The LGPD restricts transfers of personal data outside Brazil under Article 33. Until recently, the rules lacked practical detail. That changed in August 2024, when the ANPD published Resolution CD/ANPD No. 19/2024, introducing a formal international data transfer regulation along with Brazil's own Standard Contractual Clauses.

The compliance deadline for adopting these SCCs was 23 August 2025. Organisations that transfer personal data from Brazil - whether to cloud providers, analytics platforms, or parent companies abroad - now need SCCs in place or another approved mechanism. No adequacy decisions have been issued yet, so SCCs are currently the only viable route for most businesses.

A foreign entity that directly collects data from individuals in Brazil (through a website, for example) is not performing an "international transfer" under the regulation, but it is still subject to the LGPD itself. If that entity then shares the collected data with a third party, that onward transfer does qualify and must be covered by SCCs.

What Is Coming Next

The ANPD's 2025-2026 Regulatory Agenda signals several priorities. Regulations on data subject rights, Data Protection Impact Assessments, and the processing of children's and adolescents' data are expected in the first phase. Biometric data processing rules are also in development, following an ANPD consultation in mid-2025 that received 88 contributions.

Brazil's Digital Statute for Children and Adolescents (the "Digital ECA"), enacted as Law No. 15,211/2025, takes effect on 17 March 2026. The ANPD has been designated as the authority responsible for overseeing its enforcement, including rules around age verification, parental controls, and data processing for minors in digital environments.

AI regulation is another area to watch. The ANPD has stated publicly that it can regulate AI-related data processing under existing LGPD provisions, specifically Article 20 on automated decision-making, while Brazil's separate AI legal framework works its way through Congress.

Practical Steps for Website Owners

If your website attracts visitors from Brazil, here is what compliance looks like in practice.

Start by scanning your site to identify every cookie and tracker.

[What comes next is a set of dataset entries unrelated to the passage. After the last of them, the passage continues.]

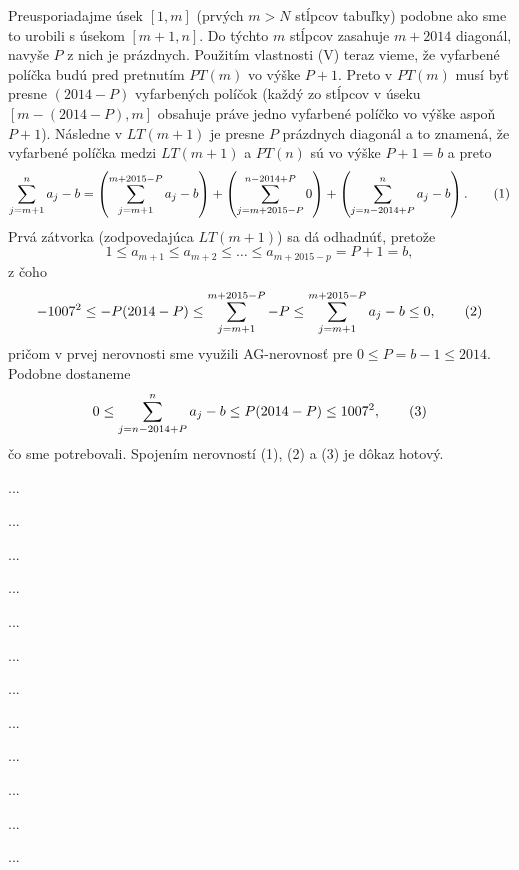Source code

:{Preusporiadajme úsek $[1,m]$ (prvých $m>N$ stĺpcov tabuľky) podobne ako sme to urobili s úsekom $[m+1,n]$. Do týchto $m$ stĺpcov zasahuje $m+2014$ diagonál, navyše $P$ z nich je prázdnych. Použitím vlastnosti (V) teraz vieme, že vyfarbené políčka budú pred pretnutím $PT(m)$ vo výške $P+1$. Preto v $PT(m)$ musí byť presne $(2014-P)$ vyfarbených políčok (každý zo stĺpcov v úseku $[m-(2014-P),m]$ obsahuje práve jedno vyfarbené políčko vo výške aspoň $P+1$). Následne v $LT(m+1)$ je presne $P$ prázdnych diagonál a to znamená, že vyfarbené políčka medzi $LT(m+1)$ a $PT(n)$ sú vo výške $P+1=b$ a preto
$$
\sum_{j=m+1}^n a_j-b=
\left(\sum_{j=m+1}^{m+2015-P} a_j-b\right)+
\left(\sum_{j=m+2015-P}^{n-2014+P} 0\right)+
\left(\sum_{j=n-2014+P}^{n} a_j-b\right).
\tag1
$$
Prvá zátvorka (zodpovedajúca $LT(m+1)$) sa dá odhadnúť, pretože
$$
1\le a_{m+1}\le a_{m+2}\le\dots\le a_{m+2015-p}=P+1=b,
$$
z čoho
$$
-1007^2\le -P(2014-P)\le\sum_{j=m+1}^{m+2015-P}-P\le\sum_{j=m+1}^{m+2015-P} a_j-b\le 0,
\tag2
$$
pričom v prvej nerovnosti sme využili AG-nerovnosť pre $0\le P=b-1\le 2014$. Podobne dostaneme
$$
0\le \sum_{j=n-2014+P}^{n} a_j-b\le P(2014-P)\le 1007^2,
\tag3
$$
čo sme potrebovali. Spojením nerovností (1), (2) a (3) je dôkaz hotový.}

{%
...}

{%
...}

{%
...}

{%
...}

{%
...}

{%
...}

{%
...}

{%
...}

{%
...}

{%
...}

{%
...}

{%
...} 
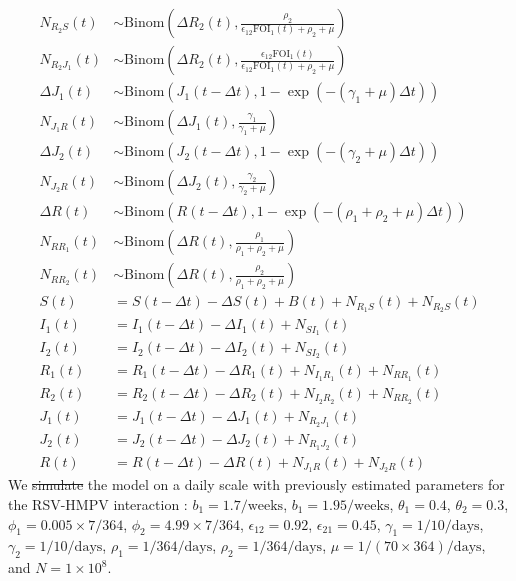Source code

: \documentclass[12pt]{article}
\providecommand{\DIFaddtex}[1]{{\protect\color{blue}\uwave{#1}}} %
\providecommand{\DIFdeltex}[1]{{\protect\color{red}\sout{#1}}}                      %
\providecommand{\DIFaddbegin}{} %
\providecommand{\DIFaddend}{} %
\providecommand{\DIFdelbegin}{} %
\providecommand{\DIFdelend}{} %
\providecommand{\DIFadd}[1]{\texorpdfstring{\DIFaddtex{#1}}{#1}} %
\providecommand{\DIFdel}[1]{\texorpdfstring{\DIFdeltex{#1}}{}} %
\newcommand{\DIFscaledelfig}{0.5}
\newlength{\DIFdelgraphicswidth} %
\newlength{\DIFdelgraphicsheight} %
\newcommand{\DIFaddincludegraphics}[2][]{{\color{blue}\fbox{\DIFOincludegraphics[#1]{#2}}}} %
\newcommand{\DIFdelincludegraphics}[2][]{%
\sbox{\DIFdelgraphicsbox}{\DIFOincludegraphics[#1]{#2}}%
\settoboxwidth{\DIFdelgraphicswidth}{\DIFdelgraphicsbox} %
\settoboxtotalheight{\DIFdelgraphicsheight}{\DIFdelgraphicsbox} %
\scalebox{\DIFscaledelfig}{%
\parbox[b]{\DIFdelgraphicswidth}{\usebox{\DIFdelgraphicsbox}\\[-\baselineskip] \rule{\DIFdelgraphicswidth}{0em}}\llap{\resizebox{\DIFdelgraphicswidth}{\DIFdelgraphicsheight}{%
\setlength{\unitlength}{\DIFdelgraphicswidth}%
\begin{picture}(1,1)%
\thicklines\linethickness{2pt} %
{\color[rgb]{1,0,0}\put(0,0){\framebox(1,1){}}}%
{\color[rgb]{1,0,0}\put(0,0){\line( 1,1){1}}}%
{\color[rgb]{1,0,0}\put(0,1){\line(1,-1){1}}}%
\end{picture}%
}\hspace*{3pt}}} %
} %
\DeclareRobustCommand{\DIFaddbegin}{\DIFOaddbegin \let\includegraphics\DIFaddincludegraphics} %
\DeclareRobustCommand{\DIFaddend}{\DIFOaddend \let\includegraphics\DIFOincludegraphics} %
\DeclareRobustCommand{\DIFdelbegin}{\DIFOdelbegin \let\includegraphics\DIFdelincludegraphics} %
\DeclareRobustCommand{\DIFdelend}{\DIFOaddend \let\includegraphics\DIFOincludegraphics} %
\begin{document}
\begin{align}
N_{R_2S}(t) &\sim \mathrm{Binom}\left(\Delta R_2(t), \frac{\rho_2}{\epsilon_{12} \textrm{FOI}_1(t) + \rho_2 + \mu} \right)\\
N_{R_2J_1}(t) &\sim \mathrm{Binom}\left(\Delta R_2(t), \frac{\epsilon_{12} \textrm{FOI}_1(t)}{\epsilon_{12} \textrm{FOI}_1(t) + \rho_2 + \mu} \right)\\
\Delta J_1(t) &\sim \mathrm{Binom}\left(J_1(t-\Delta t), 1- \exp(-(\gamma_1 + \mu) \Delta t )\right) \\
N_{J_1R}(t) &\sim \mathrm{Binom}\left(\Delta J_1(t), \frac{\gamma_1}{\gamma_1 + \mu} \right)\\
\Delta J_2(t) &\sim \mathrm{Binom}\left(J_2(t-\Delta t), 1- \exp(-(\gamma_2 + \mu) \Delta t )\right) \\
N_{J_2R}(t) &\sim \mathrm{Binom}\left(\Delta J_2(t), \frac{\gamma_2}{\gamma_2 + \mu} \right)\\
\Delta R(t) &\sim \mathrm{Binom}\left(R(t-\Delta t), 1- \exp(-(\rho_1 + \rho_2 + \mu) \Delta t )\right) \\
N_{RR_1}(t) &\sim \mathrm{Binom}\left(\Delta R(t), \frac{\rho_1}{\rho_1 + \rho_2 + \mu} \right)\\
N_{RR_2}(t) &\sim \mathrm{Binom}\left(\Delta R(t), \frac{\rho_2}{\rho_1 + \rho_2 + \mu} \right)\\
S(t) &= S(t-\Delta t) - \Delta S(t) + B(t) + N_{R_1S}(t) + N_{R_2S}(t)\\
I_1(t) &= I_1(t-\Delta t) - \Delta I_1(t) + N_{SI_1}(t) \\
I_2(t) &= I_2(t-\Delta t) - \Delta I_2(t) + N_{SI_2}(t) \\
R_1(t) &= R_1(t-\Delta t) - \Delta R_1(t) + N_{I_1R_1}(t) + N_{RR_1}(t)\\
R_2(t) &= R_2(t-\Delta t) - \Delta R_2(t) + N_{I_2R_2}(t) + N_{RR_2}(t)\\
J_1(t) &= J_1(t-\Delta t) - \Delta J_1(t) + N_{R_2J_1}(t) \\
J_2(t) &= J_2(t-\Delta t) - \Delta J_2(t) + N_{R_1J_2}(t) \\
R(t) &= R(t-\Delta t) - \Delta R(t) + N_{J_1 R}(t) + N_{J_2 R}(t) 
\end{align}
We \DIFdelbegin \DIFdel{simulate }\DIFdelend \DIFaddbegin \DIFadd{simulated }\DIFaddend the model on a daily scale with previously estimated parameters for the RSV-HMPV interaction \citep{bhattacharyya2015cross}:
$b_1=1.7/\mathrm{weeks}$, $b_1=1.95/\mathrm{weeks}$, $\theta_1 = 0.4$, $\theta_2 = 0.3$, $\phi_1=0.005 \times 7/364$, $\phi_2=4.99 \times 7/364$, $\epsilon_{12}=0.92$, $\epsilon_{21}=0.45$, $\gamma_1=1/10/\mathrm{days}$, $\gamma_2=1/10/\mathrm{days}$, $\rho_1=1/364/\mathrm{days}$, $\rho_2=1/364/\mathrm{days}$, $\mu=1/(70\times 364)/\mathrm{days}$, and $N = 1 \times 10^8$.
\end{document}
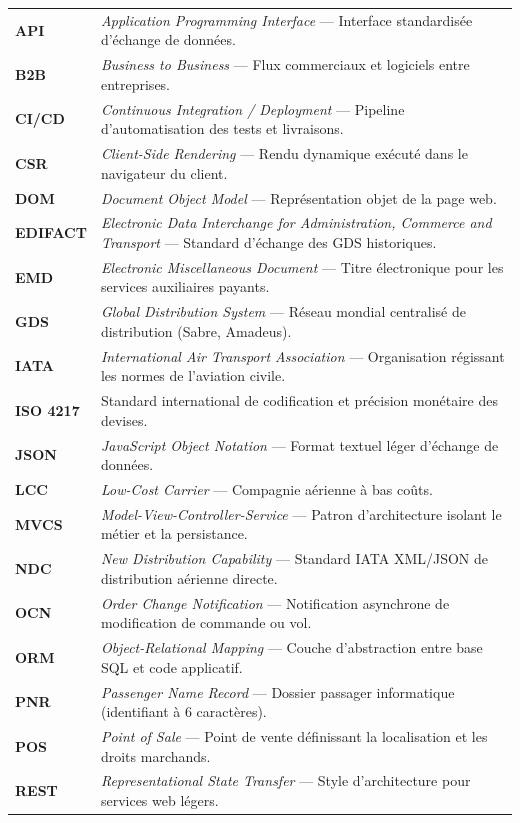 {\begin{longtable}{>{\columncolor{CobaltBlue!5}\bfseries\color{NavyBlue}}p{2.6cm} p{12.2cm}}
API & \textit{Application Programming Interface} — Interface standardisée d'échange de données. \\
B2B & \textit{Business to Business} — Flux commerciaux et logiciels entre entreprises. \\
CI/CD & \textit{Continuous Integration / Deployment} — Pipeline d'automatisation des tests et livraisons. \\
CSR & \textit{Client-Side Rendering} — Rendu dynamique exécuté dans le navigateur du client. \\
DOM & \textit{Document Object Model} — Représentation objet de la page web. \\
EDIFACT & \textit{Electronic Data Interchange for Administration, Commerce and Transport} — Standard d'échange des GDS historiques. \\
EMD & \textit{Electronic Miscellaneous Document} — Titre électronique pour les services auxiliaires payants. \\
GDS & \textit{Global Distribution System} — Réseau mondial centralisé de distribution (Sabre, Amadeus). \\
IATA & \textit{International Air Transport Association} — Organisation régissant les normes de l'aviation civile. \\
ISO 4217 & Standard international de codification et précision monétaire des devises. \\
JSON & \textit{JavaScript Object Notation} — Format textuel léger d'échange de données. \\
LCC & \textit{Low-Cost Carrier} — Compagnie aérienne à bas coûts. \\
MVCS & \textit{Model-View-Controller-Service} — Patron d'architecture isolant le métier et la persistance. \\
NDC & \textit{New Distribution Capability} — Standard IATA XML/JSON de distribution aérienne directe. \\
OCN & \textit{Order Change Notification} — Notification asynchrone de modification de commande ou vol. \\
ORM & \textit{Object-Relational Mapping} — Couche d'abstraction entre base SQL et code applicatif. \\
PNR & \textit{Passenger Name Record} — Dossier passager informatique (identifiant à 6 caractères). \\
POS & \textit{Point of Sale} — Point de vente définissant la localisation et les droits marchands. \\
REST & \textit{Representational State Transfer} — Style d'architecture pour services web légers. \\

\end{longtable}}
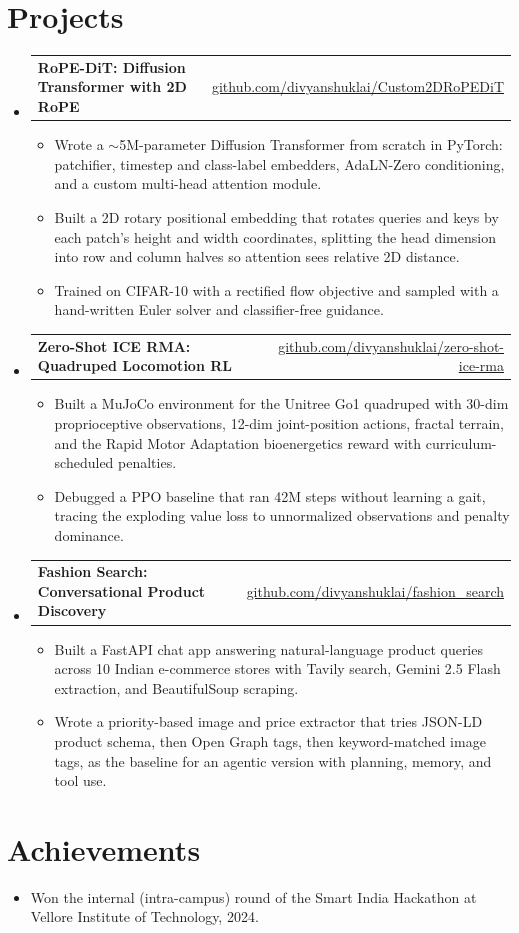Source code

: \documentclass[letterpaper,11pt]{article}
\makeatletter
\newcommand{\resumeItem}[1]{
  \item\small{
    {#1 \vspace{-2pt}}
  }
}
\newcommand{\resumeProjectHeading}[2]{
    \item
    \begin{tabular*}{0.97\textwidth}{l@{\extracolsep{\fill}}r}
      \small#1 & \small#2 \\
    \end{tabular*}\vspace{-5pt}
}
\newcommand{\resumeSubHeadingListStart}{\begin{itemize}[leftmargin=0.15in, label={}, itemsep=0pt]}
\newcommand{\resumeSubHeadingListEnd}{\end{itemize}\vspace{-8pt}}
\newcommand{\resumeItemListStart}{\begin{itemize}[itemsep=-2.2pt]}
\newcommand{\resumeItemListEnd}{\end{itemize}\vspace{-6pt}}
\makeatother
\begin{document}
\section{Projects}
    \resumeSubHeadingListStart

      \resumeProjectHeading
          {\textbf{RoPE-DiT: Diffusion Transformer with 2D RoPE}}{\href{https://github.com/divyanshuklai/Custom2DRoPEDiT}{\uline{github.com/divyanshuklai/Custom2DRoPEDiT}}}
          \resumeItemListStart
            \resumeItem{Wrote a $\sim$5M-parameter Diffusion Transformer from scratch in PyTorch: patchifier, timestep and class-label embedders, AdaLN-Zero conditioning, and a custom multi-head attention module.}
            \resumeItem{Built a 2D rotary positional embedding that rotates queries and keys by each patch's height and width coordinates, splitting the head dimension into row and column halves so attention sees relative 2D distance.}
            \resumeItem{Trained on CIFAR-10 with a rectified flow objective and sampled with a hand-written Euler solver and classifier-free guidance.}
          \resumeItemListEnd

      \resumeProjectHeading
          {\textbf{Zero-Shot ICE RMA: Quadruped Locomotion RL}}{\href{https://github.com/divyanshuklai/zero-shot-ice-rma}{\uline{github.com/divyanshuklai/zero-shot-ice-rma}}}
          \resumeItemListStart
            \resumeItem{Built a MuJoCo environment for the Unitree Go1 quadruped with 30-dim proprioceptive observations, 12-dim joint-position actions, fractal terrain, and the Rapid Motor Adaptation bioenergetics reward with curriculum-scheduled penalties.}
            \resumeItem{Debugged a PPO baseline that ran 42M steps without learning a gait, tracing the exploding value loss to unnormalized observations and penalty dominance.}
          \resumeItemListEnd

      \resumeProjectHeading
          {\textbf{Fashion Search: Conversational Product Discovery}}{\href{https://github.com/divyanshuklai/fashion_search}{\uline{github.com/divyanshuklai/fashion\_search}}}
          \resumeItemListStart
            \resumeItem{Built a FastAPI chat app answering natural-language product queries across 10 Indian e-commerce stores with Tavily search, Gemini 2.5 Flash extraction, and BeautifulSoup scraping.}
            \resumeItem{Wrote a priority-based image and price extractor that tries JSON-LD product schema, then Open Graph tags, then keyword-matched image tags, as the baseline for an agentic version with planning, memory, and tool use.}
          \resumeItemListEnd

    \resumeSubHeadingListEnd

\section{Achievements}
  \resumeSubHeadingListStart
    \resumeItem{Won the internal (intra-campus) round of the Smart India Hackathon at Vellore Institute of Technology, 2024.}
  \resumeSubHeadingListEnd
\end{document}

Many websites set 20-40 cookies without the site owner fully realising it, especially when third-party scripts like Google Analytics 4, Meta Pixel, or embedded videos are involved. Use the free cookie scanner to detect and categorise these automatically.

Classify your cookies. Essential cookies (session management, security tokens, load balancing) can proceed without consent. Everything else - analytics (_ga, _gid), advertising (_fbp, _gcl_au), social media embeds - needs opt-in consent from Brazilian visitors before firing.

Configure your cookie banner for the LGPD. It must be available in Portuguese, offer granular category-level choices, present accept and reject options with equal visual prominence, and not set non-essential cookies until the visitor actively consents. If you use a consent management platform like Kukie.io, set up geo-targeting rules so the LGPD-compliant banner appears specifically for visitors from Brazil, while other regions see the appropriate banner for their local laws.

Appoint a DPO and make their contact details publicly available on your website. Review your privacy policy to include all information required under Articles 9 and 18 of the LGPD, in clear, accessible language. If you transfer personal data outside Brazil, make sure your contracts include the ANPD-approved SCCs.

Frequently Asked Questions

Does the LGPD apply to websites outside Brazil?

Yes. If your website processes personal data of individuals located in Brazil, or if you offer goods or services to people in Brazil, the LGPD applies regardless of where your business is based.